Jurnalistik Islami, Jurnalis Muslim dan Pers Islam jelas ada. Jurnalistik Islami menjadi ideologi para jurnalis Islam. Azasnya tegas, jurnalis muslim tak hanya berpegangan pada kode etik pers yang memang tidak bertentangan dengan Islam, melainkan juga membawa misi dakwah Islamiah dengan ber-amar ma’ruf nahi munkar.

Alqur’an sebagai pedoman dasar umat Islam, tegas mengatakan bahwa Jurnalistik Islam itu ada, sebagaimana termaktub dalam Surat Al Hujurot ayat 65. Di sana tercatat bahwa sebuah berita itu haruslah memenuhi kode etik qur’ani.
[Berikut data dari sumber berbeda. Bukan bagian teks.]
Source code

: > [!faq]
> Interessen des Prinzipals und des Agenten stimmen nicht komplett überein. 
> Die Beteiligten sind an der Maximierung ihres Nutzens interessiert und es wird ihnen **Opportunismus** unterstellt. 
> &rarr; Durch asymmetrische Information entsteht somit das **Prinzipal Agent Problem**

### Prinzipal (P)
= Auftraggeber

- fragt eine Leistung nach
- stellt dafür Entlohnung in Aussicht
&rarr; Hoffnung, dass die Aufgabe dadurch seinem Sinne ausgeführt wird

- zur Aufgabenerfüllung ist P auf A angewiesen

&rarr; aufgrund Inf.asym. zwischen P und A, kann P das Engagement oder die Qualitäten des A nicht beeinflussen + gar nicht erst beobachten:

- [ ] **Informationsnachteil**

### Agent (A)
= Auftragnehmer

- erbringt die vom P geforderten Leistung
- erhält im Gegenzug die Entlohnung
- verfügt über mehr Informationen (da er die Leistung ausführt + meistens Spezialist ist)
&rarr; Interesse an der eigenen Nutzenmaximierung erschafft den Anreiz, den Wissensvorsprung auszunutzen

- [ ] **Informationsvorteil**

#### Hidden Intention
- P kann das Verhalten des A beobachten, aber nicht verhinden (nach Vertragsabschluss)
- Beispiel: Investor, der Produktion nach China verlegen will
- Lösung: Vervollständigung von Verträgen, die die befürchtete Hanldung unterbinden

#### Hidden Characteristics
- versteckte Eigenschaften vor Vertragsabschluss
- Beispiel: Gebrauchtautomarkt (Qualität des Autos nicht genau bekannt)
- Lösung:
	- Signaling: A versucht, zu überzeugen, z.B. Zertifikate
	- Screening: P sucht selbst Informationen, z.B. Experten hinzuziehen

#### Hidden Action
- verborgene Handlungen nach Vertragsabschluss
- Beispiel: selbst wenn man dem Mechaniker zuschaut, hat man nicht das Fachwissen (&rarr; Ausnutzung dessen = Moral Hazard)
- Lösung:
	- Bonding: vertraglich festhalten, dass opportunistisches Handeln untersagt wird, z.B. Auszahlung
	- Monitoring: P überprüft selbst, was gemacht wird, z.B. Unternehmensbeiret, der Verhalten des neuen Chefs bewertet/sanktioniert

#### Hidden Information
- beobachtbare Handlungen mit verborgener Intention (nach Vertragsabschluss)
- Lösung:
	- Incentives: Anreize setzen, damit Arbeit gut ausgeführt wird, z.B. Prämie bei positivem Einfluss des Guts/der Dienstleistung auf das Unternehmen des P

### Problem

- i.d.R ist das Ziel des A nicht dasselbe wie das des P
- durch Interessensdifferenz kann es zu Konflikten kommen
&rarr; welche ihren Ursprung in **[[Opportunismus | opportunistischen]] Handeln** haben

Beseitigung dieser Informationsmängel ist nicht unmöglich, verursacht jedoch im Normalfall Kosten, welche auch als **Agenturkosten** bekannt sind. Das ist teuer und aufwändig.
Bahkan alasan mengapa manusia harus menyebarkan Islam lewat tulisan tak kalah tegasnya. Dalam surat Al ‘Alaq ayat 1-5 disebutkan: “Bacalah dengan (enyebut) nama Tuhanmu yang Maha Menciptakan. Yang menciptakan manusia dari segumpal darah. Bacalah dan Tuhanmulah yang Maha Pemurah. Yang mengajarkan manusia dengan perantaraan kalam. Dia mengajarkan kepada manusia apa yang tidak diketahuinya.”

Perintah bacalah tersebut terambil dari akar kata yang berarti ‘menghimpun’ sehingga tidak harus selalu diartikan membaca teks tertulis dengan aksara tertentu. Dari ‘menghimpun ini lahir aneka ragam makna, seperti menyampaikan, menelaah, mendalami, meneliti, mengetahui ciri sesuatu dan membaca teks tertulis maupun tidak tertulis.
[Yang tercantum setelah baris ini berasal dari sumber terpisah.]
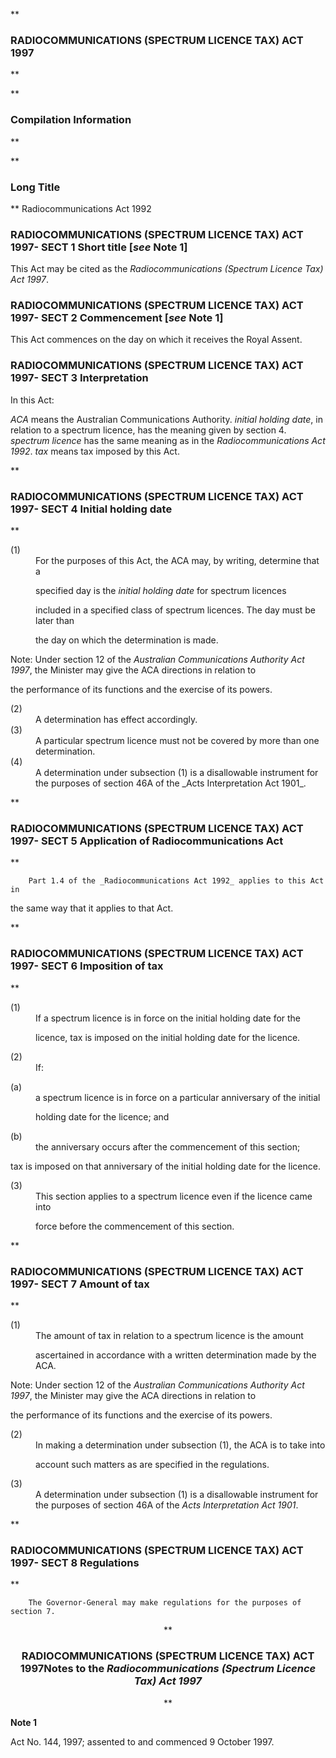 **

###  RADIOCOMMUNICATIONS (SPECTRUM LICENCE TAX) ACT 1997 
**


**

###  Compilation Information 
**





**

###  Long Title 
**
Radiocommunications Act 1992
###  RADIOCOMMUNICATIONS (SPECTRUM LICENCE TAX) ACT 1997- SECT 1  Short title [_see_ Note 1] 
This Act may be cited as the _Radiocommunications (Spectrum Licence Tax) Act 1997_.

 
###  RADIOCOMMUNICATIONS (SPECTRUM LICENCE TAX) ACT 1997- SECT 2  Commencement [_see_ Note 1] 
This Act commences on the day on which it receives the Royal Assent.

 
###  RADIOCOMMUNICATIONS (SPECTRUM LICENCE TAX) ACT 1997- SECT 3  Interpretation 
In this Act:

 
<dl compact=""><dl compact="">

_ACA_ means the Australian Communications Authority. _initial holding date_, in relation to a spectrum licence, has the meaning given by section 4\. _spectrum licence_ has the same meaning as in the _Radiocommunications Act 1992_. _tax_ means tax imposed by this Act.  </dl></dl>

**

###  RADIOCOMMUNICATIONS (SPECTRUM LICENCE TAX) ACT 1997- SECT 4  Initial holding date 
**

 <dl compact="">

<dt>(1)</dt><dd>For the purposes of this Act, the ACA may, by writing, determine that a

specified day is the _initial holding date_ for spectrum licences

included in a specified class of spectrum licences. The day must be later than

the day on which the determination is made.

</dd> </dl>

<dl compact=""><dl compact="">

Note:	Under section 12 of the _Australian Communications Authority Act 1997_, the Minister may give the ACA directions in relation to

the performance of its functions and the exercise of its powers.

 </dl></dl>

<dl compact="">

<dt>(2)</dt><dd>A determination has effect accordingly.</dd> <dt>(3)</dt><dd>A particular spectrum licence must not be covered by more than one determination.</dd> <dt>(4)</dt><dd>A determination under subsection (1) is a disallowable instrument for the purposes of section 46A of the _Acts Interpretation Act 1901_. </dd> </dl>

**

###  RADIOCOMMUNICATIONS (SPECTRUM LICENCE TAX) ACT 1997- SECT 5  Application of Radiocommunications Act 
**

 <dl compact="">

		Part 1.4 of the _Radiocommunications Act 1992_ applies to this Act in

the same way that it applies to that Act.

 </dl>

**

###  RADIOCOMMUNICATIONS (SPECTRUM LICENCE TAX) ACT 1997- SECT 6  Imposition of tax 
**

 <dl compact="">

<dt>(1)</dt><dd>If a spectrum licence is in force on the initial holding date for the

licence, tax is imposed on the initial holding date for the licence.</dd> <dt>(2)</dt><dd>If: </dd> </dl>

<dl compact=""><dl compact=""><dl compact="">

<dt>(a)</dt><dd>a spectrum licence is in force on a particular anniversary of the initial

holding date for the licence; and</dd>

<dt>(b)</dt><dd>the anniversary occurs after the commencement of this section;

</dd>

</dl></dl></dl>

tax is imposed on that anniversary of the initial holding date for the licence.

<dl compact="">

<dt>(3)</dt><dd>This section applies to a spectrum licence even if the licence came into

force before the commencement of this section.

</dd> </dl>

**

###  RADIOCOMMUNICATIONS (SPECTRUM LICENCE TAX) ACT 1997- SECT 7  Amount of tax 
**

 <dl compact="">

<dt>(1)</dt><dd>The amount of tax in relation to a spectrum licence is the amount

ascertained in accordance with a written determination made by the ACA.

</dd> </dl>

<dl compact=""><dl compact="">

Note:	Under section 12 of the _Australian Communications Authority Act 1997_, the Minister may give the ACA directions in relation to

the performance of its functions and the exercise of its powers.

 </dl></dl>

<dl compact="">

<dt>(2)</dt><dd>In making a determination under subsection (1), the ACA is to take into

account such matters as are specified in the regulations.</dd> <dt>(3)</dt><dd>A determination under subsection (1) is a disallowable instrument for the purposes of section 46A of the _Acts Interpretation Act 1901_. </dd> </dl>

**

###  RADIOCOMMUNICATIONS (SPECTRUM LICENCE TAX) ACT 1997- SECT 8  Regulations 
**

 <dl compact="">

		The Governor-General may make regulations for the purposes of section 7.

 </dl>

<center>**

###  RADIOCOMMUNICATIONS (SPECTRUM LICENCE TAX) ACT 1997<centreit>Notes to the _Radiocommunications (Spectrum Licence Tax) Act 1997_ </centreit>
**</center>

**Note 1**

Act No.&#160;144, 1997; assented to and commenced 9 October 1997.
Nah, prinsip iqra’ inilah kemudian menjadi pijakan yang kuat bagi aktivis jurnalistik islam dalam proses pengumpulan, penulisan dan publikasi berita. Lewat koridor ini, berita islami menjadi wahana amar ma’ruf nahi munkar , termasuk di dalamnya pencerdasan umat6.
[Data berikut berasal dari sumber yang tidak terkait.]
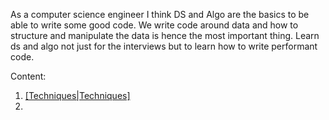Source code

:As a computer science engineer I think DS and Algo are the basics to be able to write some good code. We write code around data and how to structure and manipulate the data is hence the most important thing. Learn ds and algo not just for the interviews but to learn how to write performant code.

Content:
1. [[Techniques|Techniques]](Techniques)
3.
Sementara itu, berbekal kebebasan berekspresi, media kini berlomba menampilkan pornografi dan pornoaksi. Parahnya, media sejenis laku jauh lebih banyak dibandingkan media yang beraroma islami. Pembuktian terhadap narasi ini mudah, datang saja ke kios majalah atau koran, pasti majalah dengan cover Islami tak banyak dipilih oleh pembaca segmen ini.

Kode Etik Jurnalistik

Konsep dasar tulisan atau berita bernuansa Islami mencakup semua kode etik yang wajib dipatuhi oleh semua insan pers. Dalam kode etik jurnalistik disebutkan, kepribadian seorang pewarta (wartawan) haruslah diliputi kejujuran, keadilan dan kebenaran.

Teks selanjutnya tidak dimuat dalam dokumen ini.